__WHAT IS BEING ASKED__
Retype only the lines that run from the top of the material below to the line bearing "### var filePath", inclusive, and keep the pictures out.
=== Begin Enclosure ===
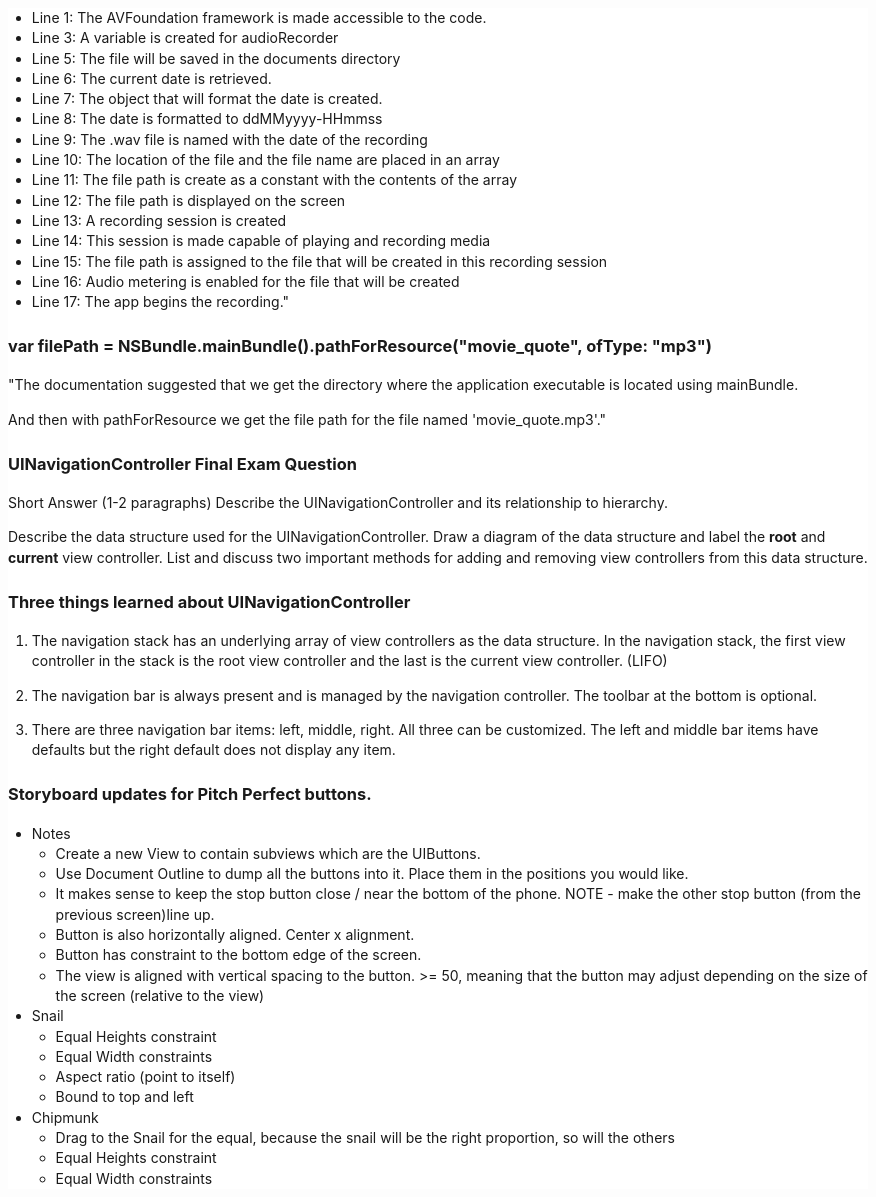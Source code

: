 * Line 1: The AVFoundation framework is made accessible to the code.
* Line 3: A variable is created for audioRecorder
* Line 5: The file will be saved in the documents directory
* Line 6: The current date is retrieved.
* Line 7: The object that will format the date is created.
* Line 8: The date is formatted to ddMMyyyy-HHmmss
* Line 9: The .wav file is named with the date of the recording
* Line 10: The location of the file and the file name are placed in an array
* Line 11: The file path is create as a constant with the contents of the array
* Line 12: The file path is displayed on the screen
* Line 13: A recording session is created
* Line 14: This session is made capable of playing and recording media
* Line 15: The file path is assigned to the file that will be created in this recording session
* Line 16: Audio metering is enabled for the file that will be created
* Line 17: The app begins the recording."

### var filePath = NSBundle.mainBundle().pathForResource("movie_quote", ofType: "mp3")

"The documentation suggested that we get the directory where the application executable is located using mainBundle.

And then with pathForResource we get the file path for the file named 'movie_quote.mp3'."

### UINavigationController Final Exam Question

Short Answer (1-2 paragraphs)
Describe the UINavigationController and its relationship to hierarchy.

Describe the data structure used for the UINavigationController. Draw a diagram of the data structure and label the **root** and **current** view controller. List and discuss two important methods for adding and removing view controllers from this data structure.

### Three things learned about UINavigationController

1. The navigation stack has an underlying array of view controllers as the data structure. In the navigation stack, the first view controller in the stack is the root view controller and the last is the current view controller. (LIFO)

2. The navigation bar is always present and is managed by the navigation controller. The toolbar at the bottom is optional.

3. There are three navigation bar items: left, middle, right. All three can be customized. The left and middle bar items have defaults but the right default does not display any item.

### Storyboard updates for Pitch Perfect buttons.

* Notes
	* Create a new View to contain subviews which are the UIButtons.
	* Use Document Outline to dump all the buttons into it. Place them in the positions you would like.
	* It makes sense to keep the stop button close / near the bottom of the phone. NOTE - make the other stop button (from the previous screen)line up.
	* Button is also horizontally aligned. Center x alignment.
	* Button has constraint to the bottom edge of the screen.
	* The view is aligned with vertical spacing to the button. >= 50, meaning that the button may adjust depending on the size of the screen (relative to the view)
* Snail
	* Equal Heights constraint
	* Equal Width constraints
	* Aspect ratio (point to itself)
	* Bound to top and left
* Chipmunk
	* Drag to the Snail for the equal, because the snail will be the right proportion, so will the others
	* Equal Heights constraint
	* Equal Width constraints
=== End Enclosure ===
__EXERCISE ANSWER__
Source code

: * Line 1: The AVFoundation framework is made accessible to the code.
* Line 3: A variable is created for audioRecorder
* Line 5: The file will be saved in the documents directory
* Line 6: The current date is retrieved.
* Line 7: The object that will format the date is created.
* Line 8: The date is formatted to ddMMyyyy-HHmmss
* Line 9: The .wav file is named with the date of the recording
* Line 10: The location of the file and the file name are placed in an array
* Line 11: The file path is create as a constant with the contents of the array
* Line 12: The file path is displayed on the screen
* Line 13: A recording session is created
* Line 14: This session is made capable of playing and recording media
* Line 15: The file path is assigned to the file that will be created in this recording session
* Line 16: Audio metering is enabled for the file that will be created
* Line 17: The app begins the recording."

### var filePath = NSBundle.mainBundle().pathForResource("movie_quote", ofType: "mp3")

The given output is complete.